Scott just quoted a study saying black people didn't want to be around white people. Whether or not you agree with the above, it doesn't change the reality. Obscuring the history of the Arab slave trade, whites being enslaved, Africans selling Africans into slavery, and dozens of other historical deceptions, have backfired and permanently divided people.
I'm not sure how to respond to a post like this. It feels superficially earnest, and yet absolutely dedicated, at its core, to talking about black people without having ever talked with us.
sigh
Point-by-point:
Whiteness is a manufactured identity. It's the Kwanzaa of ethnicities. It was constructed as part of a centuries-long colonial campaign that, yes, sought to subjugate non-European peoples and places.

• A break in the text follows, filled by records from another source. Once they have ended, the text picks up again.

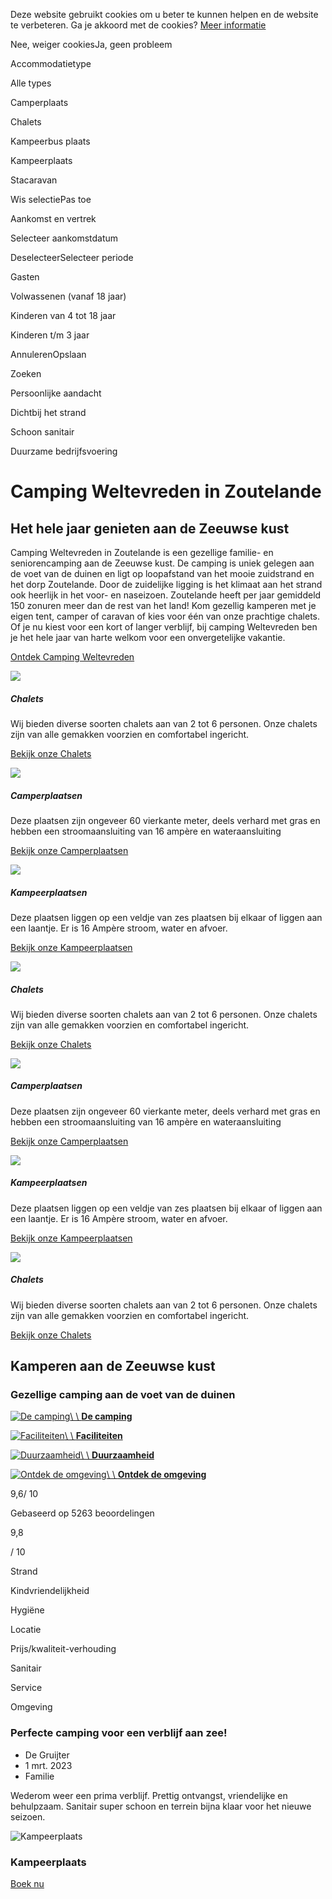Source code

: Deze website gebruikt cookies om u beter te kunnen helpen en de website te verbeteren. Ga je akkoord met de cookies? [Meer informatie](https://www.campingweltevreden.nl/privacy)

Nee, weiger cookiesJa, geen probleem

Accommodatietype

Alle types

Camperplaats

Chalets

Kampeerbus plaats

Kampeerplaats

Stacaravan

Wis selectiePas toe

Aankomst en vertrek

Selecteer aankomstdatum

DeselecteerSelecteer periode

Gasten

Volwassenen (vanaf 18 jaar)

Kinderen van 4 tot 18 jaar

Kinderen t/m 3 jaar

AnnulerenOpslaan

Zoeken

Persoonlijke aandacht

Dichtbij het strand

Schoon sanitair

Duurzame bedrijfsvoering

# Camping Weltevreden in Zoutelande

## Het hele jaar genieten aan de Zeeuwse kust

Camping Weltevreden in Zoutelande is een gezellige familie- en seniorencamping aan de Zeeuwse kust. De camping is uniek gelegen aan de voet van de duinen en ligt op loopafstand van het mooie zuidstrand en het dorp Zoutelande. Door de zuidelijke ligging is het klimaat aan het strand ook heerlijk in het voor- en naseizoen. Zoutelande heeft per jaar gemiddeld 150 zonuren meer dan de rest van het land! Kom gezellig kamperen met je eigen tent, camper of caravan of kies voor één van onze prachtige chalets. Of je nu kiest voor een kort of langer verblijf, bij camping Weltevreden ben je het hele jaar van harte welkom voor een onvergetelijke vakantie.

[Ontdek Camping Weltevreden](https://www.campingweltevreden.nl/nl/camping)

![](https://www.campingweltevreden.nl/cached_images/banners/Chalet-zoutelande-3c5512d0.jpg)

##### Chalets

Wij bieden diverse soorten chalets aan van 2 tot 6 personen. Onze chalets zijn van alle gemakken voorzien en comfortabel ingericht.

[Bekijk onze Chalets](https://www.campingweltevreden.nl/nl/camping/chalet-zoutelande/)

![](https://www.campingweltevreden.nl/cached_images/banners/camperplaats-zoutelande-f8b8cfc5.jpg)

##### Camperplaatsen

Deze plaatsen zijn ongeveer 60 vierkante meter, deels verhard met gras en hebben een stroomaansluiting van 16 ampère en wateraansluiting

[Bekijk onze Camperplaatsen](https://www.campingweltevreden.nl/nl/camping/camperplaats-zoutelande/)

![](https://www.campingweltevreden.nl/cached_images/banners/kamperen-zoutelande-f8b8cfc5.jpg)

##### Kampeerplaatsen

Deze plaatsen liggen op een veldje van zes plaatsen bij elkaar of liggen aan een laantje. Er is 16 Ampère stroom, water en afvoer.

[Bekijk onze Kampeerplaatsen](https://www.campingweltevreden.nl/nl/camping/kamperen-zoutelande/)

![](https://www.campingweltevreden.nl/cached_images/banners/Chalet-zoutelande-3c5512d0.jpg)

##### Chalets

Wij bieden diverse soorten chalets aan van 2 tot 6 personen. Onze chalets zijn van alle gemakken voorzien en comfortabel ingericht.

[Bekijk onze Chalets](https://www.campingweltevreden.nl/nl/camping/chalet-zoutelande/)

![](https://www.campingweltevreden.nl/cached_images/banners/camperplaats-zoutelande-f8b8cfc5.jpg)

##### Camperplaatsen

Deze plaatsen zijn ongeveer 60 vierkante meter, deels verhard met gras en hebben een stroomaansluiting van 16 ampère en wateraansluiting

[Bekijk onze Camperplaatsen](https://www.campingweltevreden.nl/nl/camping/camperplaats-zoutelande/)

![](https://www.campingweltevreden.nl/cached_images/banners/kamperen-zoutelande-f8b8cfc5.jpg)

##### Kampeerplaatsen

Deze plaatsen liggen op een veldje van zes plaatsen bij elkaar of liggen aan een laantje. Er is 16 Ampère stroom, water en afvoer.

[Bekijk onze Kampeerplaatsen](https://www.campingweltevreden.nl/nl/camping/kamperen-zoutelande/)

![](https://www.campingweltevreden.nl/cached_images/banners/Chalet-zoutelande-3c5512d0.jpg)

##### Chalets

Wij bieden diverse soorten chalets aan van 2 tot 6 personen. Onze chalets zijn van alle gemakken voorzien en comfortabel ingericht.

[Bekijk onze Chalets](https://www.campingweltevreden.nl/nl/camping/chalet-zoutelande/)

## Kamperen aan de Zeeuwse kust

### Gezellige camping aan de voet van de duinen

[![De camping](https://www.campingweltevreden.nl/cached_images/blocks/Camping-Weltevreden-zoutelande-04c5e2b4.jpg)\\
\\
**De camping**](https://www.campingweltevreden.nl/nl/camping "De camping")

[![Faciliteiten](https://www.campingweltevreden.nl/cached_images/blocks/faciliteiten-camping-weltevreden-zoutelande-e3388f36.jpg)\\
\\
**Faciliteiten**](https://www.campingweltevreden.nl/nl/camping/faciliteiten "Faciliteiten")

[![Duurzaamheid](https://www.campingweltevreden.nl/cached_images/blocks/Receptie-weltevreden-e3388f36.jpg)\\
\\
**Duurzaamheid**](https://www.campingweltevreden.nl/nl/duurzaamheid "Duurzaamheid")

[![Ontdek de omgeving](https://www.campingweltevreden.nl/cached_images/blocks/Camping-Weltevreden-omgeving-zoutelande-04c5e2b4.jpg)\\
\\
**Ontdek de omgeving**](https://www.campingweltevreden.nl/nl/omgeving "Ontdek de omgeving")

9,6/ 10

Gebaseerd op 5263 beoordelingen

9,8

/ 10

Strand

Kindvriendelijkheid

Hygiëne

Locatie

Prijs/kwaliteit-verhouding

Sanitair

Service

Omgeving

### Perfecte camping voor een verblijf aan zee!

- De Gruijter
- 1 mrt. 2023
- Familie

Wederom weer een prima verblijf. Prettig ontvangst, vriendelijke en behulpzaam.
Sanitair super schoon en terrein bijna klaar voor het nieuwe seizoen.

![Kampeerplaats](https://recranet.imgix.net/organizations/1181/2021-08-10-13-03-53/425788-347533878622016-1255659897-n.jpg?w=50&h=50&dpr=1&q=40&fit=crop&auto=format,compress)

### Kampeerplaats

[Boek nu](https://www.campingweltevreden.nl/nl/zoek-boek/kampeerplaats?review=51061)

It only exists in opposition to blackness, and delineates that which exists for and in opposition to this colonial campaign.

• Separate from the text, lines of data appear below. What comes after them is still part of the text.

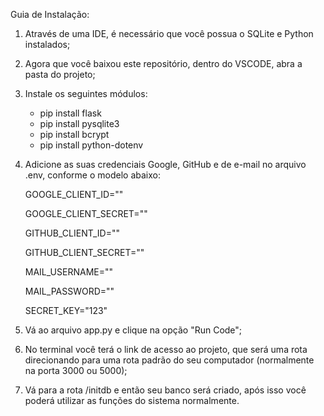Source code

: Guia de Instalação:

1. Através de uma IDE, é necessário que você possua o SQLite e Python instalados;
2. Agora que você baixou este repositório, dentro do VSCODE, abra a pasta do projeto;
3. Instale os seguintes módulos:
	- pip install flask
	- pip install pysqlite3
	- pip install bcrypt
  	- pip install python-dotenv
4. Adicione as suas credenciais Google, GitHub e de e-mail no arquivo .env, conforme o modelo abaixo:
	
 	GOOGLE_CLIENT_ID="" 
	
 	GOOGLE_CLIENT_SECRET=""
	
	GITHUB_CLIENT_ID=""
	
	GITHUB_CLIENT_SECRET=""
	
	MAIL_USERNAME=""
	
	MAIL_PASSWORD=""
	
	SECRET_KEY="123"
 
5. Vá ao arquivo app.py e clique na opção "Run Code";
6. No terminal você terá o link de acesso ao projeto, que será uma rota direcionando para uma rota padrão do seu computador (normalmente na porta 3000 ou 5000);
7. Vá para a rota /initdb e então seu banco será criado, após isso você poderá utilizar as funções do sistema normalmente.
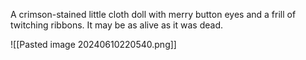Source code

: A crimson-stained little cloth doll with merry button eyes and a frill of twitching ribbons. It may be as alive as it was dead.

![[Pasted image 20240610220540.png]]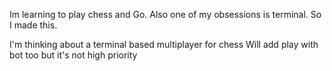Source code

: Im learning to play chess and Go. Also one of my obsessions is terminal. So I made this.

I'm thinking about a terminal based multiplayer for chess
Will add play with bot too but it's not high priority
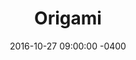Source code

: ---
layout: project
title: Origami
date: 2016-10-27 09:00:00 -0400
role: Led design for educational curriculum on [origami.design](http://origami.design). Contributed to interface design and onboarding.
collaborators:
  - Matej Hrescak
  - David Fisher
  - Julius Tarng
  - Andrew Pouliot
  - Blair Heuer
  - Madelin Woods
  - John Evans
  - Kara Fong
locations: 
  - New York, NY
  - Menlo Park, CA
organisations:
  - Facebook
  - ustwo
press:
  - outlet: The Next Web
    url: https://thenextweb.com/dd/2016/04/14/facebook-origami-studio/
  - outlet: ProductHunt
    url: https://www.producthunt.com/posts/origami-studio-by-facebook
  - outlet: F8
    url: https://developers.facebook.com/videos/f8-2016/rapid-prototyping-made-easy-with-origami-studio/
---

If you live in a segregated area, it is likely that white residents have pressed historical socioeconomic advantages and influence to secure their own livelihoods in a way that tends to prevent the accumulation and leveraging of resources on the part of black residents.
Black people are generally not promoting (incredibly flawed) violent crime statistics.
It is not a conspiracy that Black Americans focus on the way that American institutions have not made their families and communities whole from various injustices - some within living memory, often explicitly predicated on race - which continue to have direct or easily-traced ramifications for their contemporary lives.
I cannot remember or find the quote - I think it was by James Baldwin o MLK - tha essentially said that racial strife has never been a thing for black people to "overcome", but a thing for white people to stop instigating or propagating. Truly, the division between white and black people ends when white Americans decide that's what they want. Whether or not black people want it (and I, frankly, don't trust the Dilbert guy as an authority on the matter, or even as someone who can dispassionately assess sources), black people don't have the institutional power to force it.